The new machine learning algorithm finds a characteristic genetic signature of tumors

How do cancer cells differentiate from healthy ones? A new machine learning algorithm called “ikarus” knows the answer, reports a team led by MDC bioinformatics Altuna Akalin in the journal Genome Biology. The AI ​​program has found a characteristic genetic signature of tumors.

When it comes to identifying patterns in mountains of data, humans are no match for artificial intelligence (AI). In particular, a branch of AI called machine learning is often used to find regularities in data sets, whether for stock market analysis, image and voice recognition, or cell classification. lules. To reliably distinguish cancer cells from healthy ones, a team led by Dr. Altuna Akalin, head of the Bioinformatics and Omics Data Science Platform at the Max Delbrück Center for Molecular Medicine of the Helmholtz Association (MDC), has now developed a machine learning program. called “ikarus”. The program found a pattern in tumor cells that is common to different types of cancer, consisting of a characteristic combination of genes. According to the team’s paper in the journal Genome Biology, the algorithm also detected types of genes in the pattern that had never before been clearly linked to cancer.

Machine learning essentially means that an algorithm uses training data to learn how to answer certain questions on its own. He does this by looking for patterns in the data to help him solve problems. After the training phase, the system can generalize from what it has learned to evaluate unknown data.
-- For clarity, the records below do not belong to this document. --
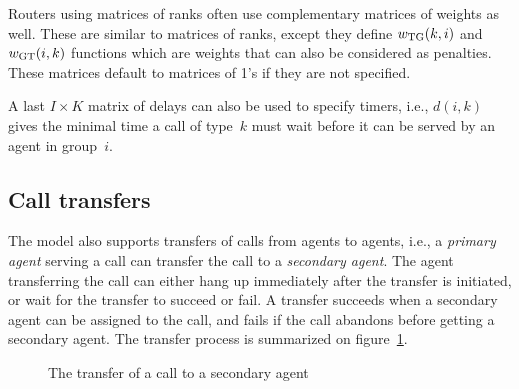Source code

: 
\begin{comment}
By default, no automatic conversion is performed between any of these
structures.
If information is missing for constructing the router, the simulator
reports an error.
However, one can explicitly specifies some transformations, e.g.,
to generate the type-to-group matrix of ranks by transposing the
group-to-type matrix of ranks.
See the type \texttt{Router\-Params} in namespace
\path{http://www.iro.umontreal.ca/lecuyer/contactcenters/msk},
from the HTML documentation in \path{doc/schemas} for
more information about this.
\end{comment}

Routers using matrices of ranks often use complementary matrices
of weights
as well.  These are similar to matrices of ranks, except they define
$w_{\mathrm{TG}}(k, i)$ and $w_{\mathrm{GT}}(i, k)$ functions which are weights that can
also be considered as penalties.
These matrices default to matrices of 1's if they are not specified.

A last $I\times K$ matrix of delays can also be used to specify
timers, i.e., $d(i, k)$ gives the minimal time a call of type~$k$ must
wait before it can be served by an agent in group~$i$.

\subsection{Call transfers}

The model also supports transfers of calls from agents to agents, i.e.,
a \emph{primary agent} serving a call can transfer the call to
a \emph{secondary agent}.
The agent transferring the call can either hang up immediately after
the transfer is initiated, or wait for the transfer to succeed or fail.
A transfer succeeds when a secondary agent can be assigned to the
call, and fails if the call abandons before getting a secondary agent.
The transfer process is summarized on figure~\ref{fig:calltransfer}.

\begin{figure}
\centering

\caption{The transfer of a call to a secondary agent}
\label{fig:calltransfer}
\end{figure}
It was a major challenge to obtain adequate training data where experts had already clearly distinguished between “healthy” and “cancerous” cells.


Jan Dohmen, first author of the article

A surprisingly high success rate

In addition, single-cell sequencing datasets are often noisy. This means that the information they contain about the molecular characteristics of individual cells is not very accurate, perhaps because a different number of genes are detected in each cell or because samples are not always processed in the same way. As reported by Dohmen and his colleague, Dr. Vedran Franke, co-head of the study, they reviewed countless publications and contacted many research groups in order to obtain appropriate data sets. Finally, the team used data from lung and colorectal cancer cells to train the algorithm before applying it to data sets from other types of tumors.

In the training phase, ikarus had to find a list of characteristic genes which he then used to categorize the cells. “We’ve tried and perfected several approaches,” Dohmen says. It was a time-consuming job, as the three scientists explain. “The key was for ikarus to finally use two lists: one for cancer genes and one for genes from other cells,” says Franke. After the learning phase, the algorithm was also able to reliably distinguish between healthy and tumor cells in other types of cancer, such as tissue samples from patients with liver cancer or neuroblastoma. Its success rate tended to be extraordinarily high, which surprised even the research group. “We didn’t expect a common signature to define tumor cells from different types of cancer so accurately,” says Akalin. “But we still can’t say if the method works for all types of cancer,” Dohmen adds. To make ikarus a reliable tool for diagnosing cancer, researchers now want to test it on other types of tumors.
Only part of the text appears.